As soon as the Bolshevists rose to power, they started a ruthless campaign of arrests and repressions. While explaining the principles upon which the trials were based, one of the heads of the agencies of repression said: ‘When you conduct your investigation, do not look for any kind of evidence that the defendants acted or spoke against the Soviets. The first question you need to ask them is what their social class is, what background they have and what kind of education they received… These are the elements that will decide the defendant’s fate’. In the 1920s, executions by shooting took place all over Moscow: in prison basements, in monasteries which had been turned into jails, in churches (in recent years, evidence of these reprisals have been discovered during reconstruct and restoration work), in courtyards, in parks, in almost every town graveyard and even in the Kremlin, with trucks rumbling in the background.

The atheist authorities were convinced that by May 1, 1937 ‘all Russians will have completely forgotten the name of God’. However, the census of that year showed that more than half of the people thought of themselves as believers. A new and even crueller drive against religion was then undertaken: Stalin got rid of his real or alleged adversaries one by one, along with potential opponents of the regime, such as true believers. According to reports from the Ministry of State Security, 688,000 people were executed by shooting between 1937 and 1938.

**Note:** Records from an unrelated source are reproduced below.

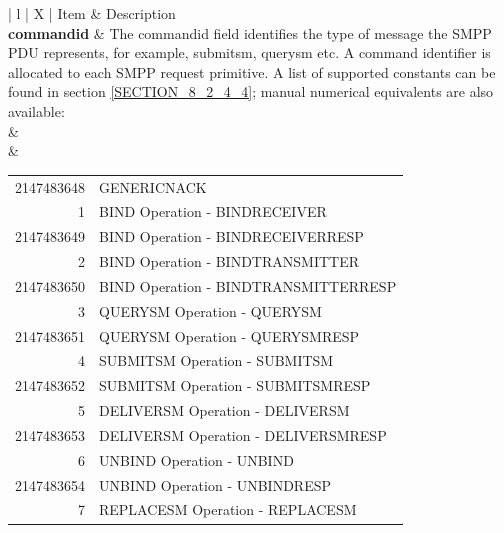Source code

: \documentclass[a4paper,latin]{paper}
\begin{document}
\noindent\begin{tabularx}{\textwidth}{ | l | X |}
	\hline
	Item	 								& Description \\
	\hline
	\textbf{command\textunderscore{}id}					& The command\textunderscore{}id field identifies the type of message the SMPP PDU represents, for example, 
										  submit\textunderscore{}sm, query\textunderscore{}sm etc. A command identifier is allocated to 
										  each SMPP request primitive. A list of supported constants can be found in section \ref{SECTION_8_2_4_4}; manual 
										  numerical equivalents are also available: \\
										& \\
										& {
										  \begin{tabularx}{12cm}{  r l }
										    2147483648		&	GENERIC\textunderscore{}NACK \\
										    1			&	BIND Operation - BIND\textunderscore{}RECEIVER \\
										    2147483649      	&       BIND Operation - BIND\textunderscore{}RECEIVER\textunderscore{}RESP \\
										    2  			&	BIND Operation - BIND\textunderscore{}TRANSMITTER \\
										    2147483650  	&	BIND Operation - BIND\textunderscore{}TRANSMITTER\textunderscore{}RESP \\
										    3            	&	QUERY\textunderscore{}SM Operation - QUERY\textunderscore{}SM \\
										    2147483651   	&	QUERY\textunderscore{}SM Operation - QUERY\textunderscore{}SM\textunderscore{}RESP \\
										    4 			&	SUBMIT\textunderscore{}SM Operation - SUBMIT\textunderscore{}SM \\
										    2147483652     	&	SUBMIT\textunderscore{}SM Operation - SUBMIT\textunderscore{}SM\textunderscore{}RESP \\
										    5           	&	DELIVER\textunderscore{}SM Operation - DELIVER\textunderscore{}SM \\
										    2147483653   	&	DELIVER\textunderscore{}SM Operation - DELIVER\textunderscore{}SM\textunderscore{}RESP \\
										    6        		&	UNBIND Operation - UNBIND \\
										    2147483654 		&	UNBIND Operation - UNBIND\textunderscore{}RESP \\
										    7               	&	REPLACE\textunderscore{}SM Operation - REPLACE\textunderscore{}SM \\

\end{tabularx}}
\end{tabularx}
\end{document}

It was not only Orthodox clergy who were purged, but all religious and lay ministers who lived in the observance of the faith: Catholics, Lutherans, Jewish, Muslims, followers of the ‘Old Believers’; everyone whose reason for living was beyond the control of Soviet power. As it was impossible to control their minds, they were automatically charged with the accusation of anti-Soviet unrest and counter-revolutionary acts. According to Article 58/10 of the USSR Penal Code, the appropriate measure to protect society was execution by shooting. In that dark year of 1937, 8,000 religious buildings were shut down and 70 dioceses were dissolved.